• **EXERCISE**: Report every line of the listing below in which the string "begin" appears.

++++ DATA SECTION ++++

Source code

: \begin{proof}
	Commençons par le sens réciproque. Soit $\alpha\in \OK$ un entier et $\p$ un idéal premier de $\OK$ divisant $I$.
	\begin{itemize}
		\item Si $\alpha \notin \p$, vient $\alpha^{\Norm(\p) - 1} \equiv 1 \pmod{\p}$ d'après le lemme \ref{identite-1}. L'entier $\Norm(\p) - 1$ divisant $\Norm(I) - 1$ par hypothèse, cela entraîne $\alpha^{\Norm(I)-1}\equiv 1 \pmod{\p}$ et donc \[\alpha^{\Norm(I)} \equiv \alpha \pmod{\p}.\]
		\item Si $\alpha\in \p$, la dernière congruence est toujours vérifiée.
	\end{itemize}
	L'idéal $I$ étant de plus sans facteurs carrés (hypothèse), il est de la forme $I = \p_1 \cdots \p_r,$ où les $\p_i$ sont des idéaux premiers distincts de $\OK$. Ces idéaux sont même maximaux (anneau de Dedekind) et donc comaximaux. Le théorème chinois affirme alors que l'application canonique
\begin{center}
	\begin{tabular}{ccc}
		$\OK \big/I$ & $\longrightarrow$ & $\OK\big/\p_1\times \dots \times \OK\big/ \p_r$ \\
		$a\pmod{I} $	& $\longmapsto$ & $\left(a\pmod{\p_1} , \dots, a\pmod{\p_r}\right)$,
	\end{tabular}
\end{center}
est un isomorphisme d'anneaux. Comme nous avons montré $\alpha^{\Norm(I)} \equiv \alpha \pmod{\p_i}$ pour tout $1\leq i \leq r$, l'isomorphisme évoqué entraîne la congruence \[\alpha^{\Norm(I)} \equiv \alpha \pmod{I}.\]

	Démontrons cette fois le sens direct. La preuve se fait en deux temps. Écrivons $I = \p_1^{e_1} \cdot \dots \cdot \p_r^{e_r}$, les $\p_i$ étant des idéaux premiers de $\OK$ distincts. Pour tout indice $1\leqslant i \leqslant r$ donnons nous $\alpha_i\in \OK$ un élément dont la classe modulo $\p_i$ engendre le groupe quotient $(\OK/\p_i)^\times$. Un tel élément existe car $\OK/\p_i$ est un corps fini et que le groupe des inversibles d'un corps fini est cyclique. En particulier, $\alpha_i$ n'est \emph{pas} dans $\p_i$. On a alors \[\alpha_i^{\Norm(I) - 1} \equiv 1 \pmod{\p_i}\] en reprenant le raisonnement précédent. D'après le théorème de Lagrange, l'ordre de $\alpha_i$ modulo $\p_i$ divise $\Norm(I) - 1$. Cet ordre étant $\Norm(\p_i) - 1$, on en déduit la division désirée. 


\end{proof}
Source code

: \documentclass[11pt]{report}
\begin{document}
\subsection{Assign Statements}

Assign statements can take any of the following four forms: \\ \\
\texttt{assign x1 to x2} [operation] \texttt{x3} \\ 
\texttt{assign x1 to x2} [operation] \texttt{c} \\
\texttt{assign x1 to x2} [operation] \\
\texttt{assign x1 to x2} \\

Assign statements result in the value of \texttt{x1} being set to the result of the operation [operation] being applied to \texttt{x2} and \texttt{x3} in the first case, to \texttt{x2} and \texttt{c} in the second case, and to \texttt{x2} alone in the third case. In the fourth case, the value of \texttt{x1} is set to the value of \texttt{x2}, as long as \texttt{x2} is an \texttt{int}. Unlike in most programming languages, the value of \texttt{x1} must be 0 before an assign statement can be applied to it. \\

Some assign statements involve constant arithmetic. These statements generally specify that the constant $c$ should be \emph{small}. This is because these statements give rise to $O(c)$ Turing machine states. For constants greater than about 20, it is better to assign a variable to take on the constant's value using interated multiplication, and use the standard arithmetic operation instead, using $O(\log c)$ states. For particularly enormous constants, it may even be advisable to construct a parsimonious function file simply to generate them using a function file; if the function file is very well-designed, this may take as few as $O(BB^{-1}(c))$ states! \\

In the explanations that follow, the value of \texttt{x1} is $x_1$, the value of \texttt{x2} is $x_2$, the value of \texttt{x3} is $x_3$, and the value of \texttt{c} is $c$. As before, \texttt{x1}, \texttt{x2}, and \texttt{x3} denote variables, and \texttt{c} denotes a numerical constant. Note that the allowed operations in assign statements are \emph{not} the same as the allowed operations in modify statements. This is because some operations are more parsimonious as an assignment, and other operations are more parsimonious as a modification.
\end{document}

++++

• **EXPECTED ANSWER**:
: \begin{proof}
	\begin{itemize}
\begin{center}
	\begin{tabular}{ccc}
\begin{document}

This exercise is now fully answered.